Mumbai, Nov 10 (IANS): With uncertainty looming over the extradition of fugitive diamantaire Nirav Modi and his brother Neeshal Modi, a special court has allowed the CBI to separate their trial from two others accused in the multi-crore rupees Punjab National Bank scam.
While Nirav is facing extradition proceedings in the UK, Neeshal is a Belgium citizen.
Two others accused in the same case, an authorised signatory of Modi’s firms, Hemant Bhatt, 71, and former PNB Deputy Manager Gokulnath Shetty, 66, have remained in CBI custody for over five years, since the scam erupted in January 2018.
In October, the CBI Special Public Prosecutor A. Limosin had submitted a plea before the Special CBI Court Judge S.M. Menjoge, saying that after completing the probe, a charge sheet was filed against 25 people before the court on May 14, 2018, and later named 30 accused in its supplementary charge sheet.

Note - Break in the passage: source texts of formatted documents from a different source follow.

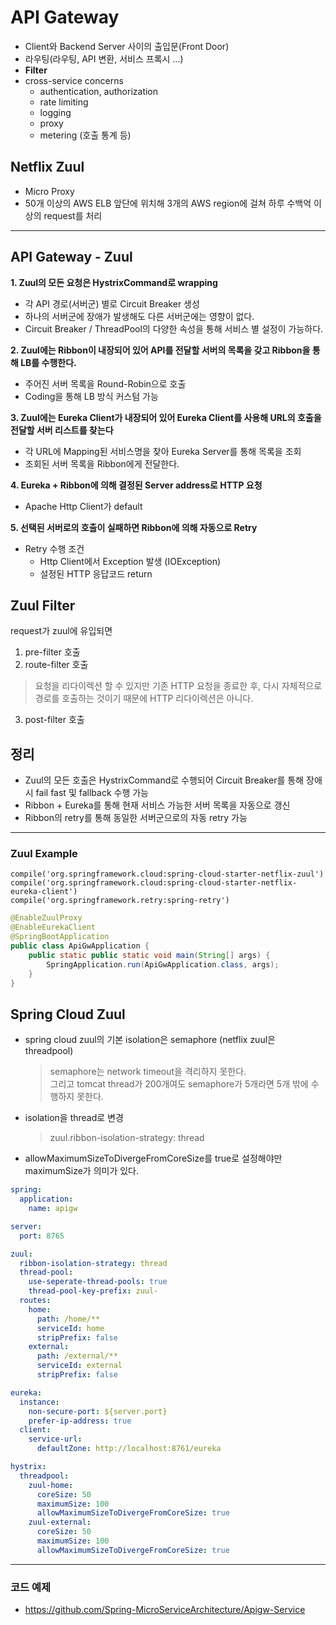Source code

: # API Gateway
* Client와 Backend Server 사이의 출입문(Front Door)
* 라우팅(라우팅, API 변환, 서비스 프록시 ...)
* **Filter**
* cross-service concerns
    * authentication, authorization
    * rate limiting
    * logging
    * proxy
    * metering (호출 통계 등)
    
## Netflix Zuul
* Micro Proxy
* 50개 이상의 AWS ELB 앞단에 위치해 3개의 AWS region에 걸쳐 하루 수백억 이상의 request를 처리

---

## API Gateway - Zuul
**1. Zuul의 모든 요청은 HystrixCommand로 wrapping**
* 각 API 경로(서버군) 별로 Circuit Breaker 생성
* 하나의 서버군에 장애가 발생해도 다른 서버군에는 영향이 없다.
* Circuit Breaker / ThreadPool의 다양한 속성을 통해 서비스 별 설정이 가능하다.

**2. Zuul에는 Ribbon이 내장되어 있어 API를 전달할 서버의 목록을 갖고 Ribbon을 통해 LB를 수행한다.**
* 주어진 서버 목록을 Round-Robin으로 호출
* Coding을 통해 LB 방식 커스텀 가능

**3. Zuul에는 Eureka Client가 내장되어 있어 Eureka Client를 사용해 URL의 호출을 전달할 서버 리스트를 찾는다**
* 각 URL에 Mapping된 서비스명을 찾아 Eureka Server를 통해 목록을 조회
* 조회된 서버 목록을 Ribbon에게 전달한다.

**4. Eureka + Ribbon에 의해 결정된 Server address로 HTTP 요청**
* Apache Http Client가 default

**5. 선택된 서버로의 호출이 실패하면 Ribbon에 의해 자동으로 Retry**
* Retry 수행 조건
    * Http Client에서 Exception 발생 (IOException)
    * 설정된 HTTP 응답코드 return
  
## Zuul Filter
request가 zuul에 유입되면
1. pre-filter 호출
2. route-filter 호출
  > 요청을 리다이렉션 할 수 있지만 기존 HTTP 요청을 종료한 후, 다시 자체적으로 경로를 호출하는 것이기 때문에 HTTP 리다이렉션은 아니다.
3. post-filter 호출

## 정리
* Zuul의 모든 호출은 HystrixCommand로 수행되어 Circuit Breaker를 통해 장애 시 fail fast 및 fallback 수행 가능
* Ribbon + Eureka를 통해 현재 서비스 가능한 서버 목록을 자동으로 갱신
* Ribbon의 retry를 통해 동일한 서버군으로의 자동 retry 가능

---

### Zuul Example
```
compile('org.springframework.cloud:spring-cloud-starter-netflix-zuul')
compile('org.springframework.cloud:spring-cloud-starter-netflix-eureka-client')
compile('org.springframework.retry:spring-retry')
```
```java
@EnableZuulProxy
@EnableEurekaClient
@SpringBootApplication
public class ApiGwApplication {
    public static public static void main(String[] args) {
        SpringApplication.run(ApiGwApplication.class, args);
    }
}
```

## Spring Cloud Zuul
* spring cloud zuul의 기본 isolation은 semaphore (netflix zuul은 threadpool)
  > semaphore는 network timeout을 격리하지 못한다.<br>
  > 그리고 tomcat thread가 200개여도 semaphore가 5개라면 5개 밖에 수행하지 못한다.
* isolation을 thread로 변경
  > zuul.ribbon-isolation-strategy: thread
* allowMaximumSizeToDivergeFromCoreSize를 true로 설정해야만 maximumSize가 의미가 있다.
  
```yaml
spring:
  application:
    name: apigw

server:
  port: 8765

zuul:
  ribbon-isolation-strategy: thread
  thread-pool:
    use-seperate-thread-pools: true
    thread-pool-key-prefix: zuul-
  routes:
    home:
      path: /home/**
      serviceId: home
      stripPrefix: false
    external:
      path: /external/**
      serviceId: external
      stripPrefix: false

eureka:
  instance:
    non-secure-port: ${server.port}
    prefer-ip-address: true
  client:
    service-url:
      defaultZone: http://localhost:8761/eureka

hystrix:
  threadpool:
    zuul-home:
      coreSize: 50
      maximumSize: 100
      allowMaximumSizeToDivergeFromCoreSize: true
    zuul-external:
      coreSize: 50
      maximumSize: 100
      allowMaximumSizeToDivergeFromCoreSize: true
```

---

### 코드 예제
* https://github.com/Spring-MicroServiceArchitecture/Apigw-Service
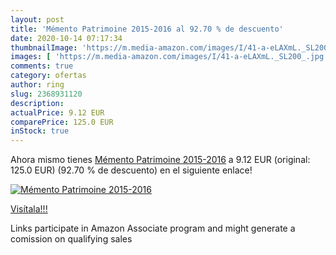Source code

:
 ```yaml
---
layout: post
title: 'Mémento Patrimoine 2015-2016 al 92.70 % de descuento'
date: 2020-10-14 07:17:34
thumbnailImage: 'https://m.media-amazon.com/images/I/41-a-eLAXmL._SL200_.jpg'
images: [ 'https://m.media-amazon.com/images/I/41-a-eLAXmL._SL200_.jpg' ]
comments: true
category: ofertas
author: ring
slug: 2368931120
description:
actualPrice: 9.12 EUR
comparePrice: 125.0 EUR
inStock: true
---
```


Ahora mismo tienes [Mémento Patrimoine 2015-2016](https://www.amazon.fr/dp/2368931120/?tag=tolees0d-21) a 9.12 EUR (original: 125.0 EUR) (92.70 %  de descuento) en el siguiente enlace!

[![Mémento Patrimoine 2015-2016](https://m.media-amazon.com/images/I/41-a-eLAXmL._SL200_.jpg)](https://www.amazon.fr/dp/2368931120/?tag=tolees0d-21)

[Visítala!!!](https://www.amazon.fr/dp/2368931120/?tag=tolees0d-21)

Links participate in Amazon Associate program and might generate a comission on qualifying sales
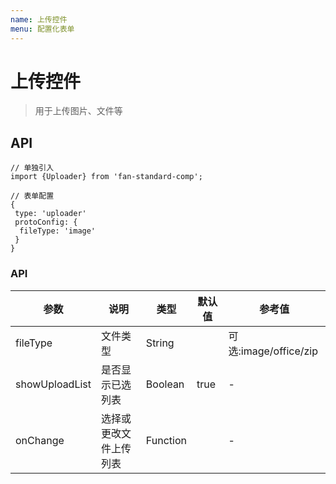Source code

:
 ```yaml
---
name: 上传控件
menu: 配置化表单
---
```


# 上传控件

> 用于上传图片、文件等

## API

```
// 单独引入
import {Uploader} from 'fan-standard-comp';

// 表单配置
{
 type: 'uploader'
 protoConfig: {
  fileType: 'image'
 }
}

```
### API
| 参数      | 说明                                      | 类型         | 默认值 | 参考值 |
|----------|------------------------------------------|-------------|-------|-------|
| fileType |文件类型 | String |  |可选:image/office/zip|
| showUploadList | 是否显示已选列表 | Boolean | true  | -|
| onChange |选择或更改文件上传列表 | Function |  | - |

However, the Modi siblings Nirav and Neeshal were unavailable during the entire probe, so the Special Court had issued non-bailable warrants of arrest against them after 10 days, which remain unserved as the two wanted accused are abroad.
The plea said that though Nirav’s extradition process is on withuncertainty on how long itcould take, there were little prospects of Neeshal’s immediate return as he is a citizen of Belgium, and sought to separate the Modi brothers’ trial from the other two.
Observing that “speedy trial is the right of any accused and they cannot keep languishing in jail without trial,” the Special Judge Menjoge has permitted the CBI to try the duo of Shetty and Bhatt separately.
The Modi brothers, along with others, including their family members and bank officials are accused in the sensational PNB fraud of over Rs 14,000-crore that hit the banking industry in January 2018.
Efforts by the CBI and other agencies to nab them proved futile as they already fled the country days before the PNB admitted to the scam, and later the Enforcement Directorate also entered the probe.
Declared a fugitive economic offender in December 2019, Nirav Modi also faces money-laundering charges and several of his properties-assets were seized and some of them sold off to recover a small portion of the huge dues to the banks.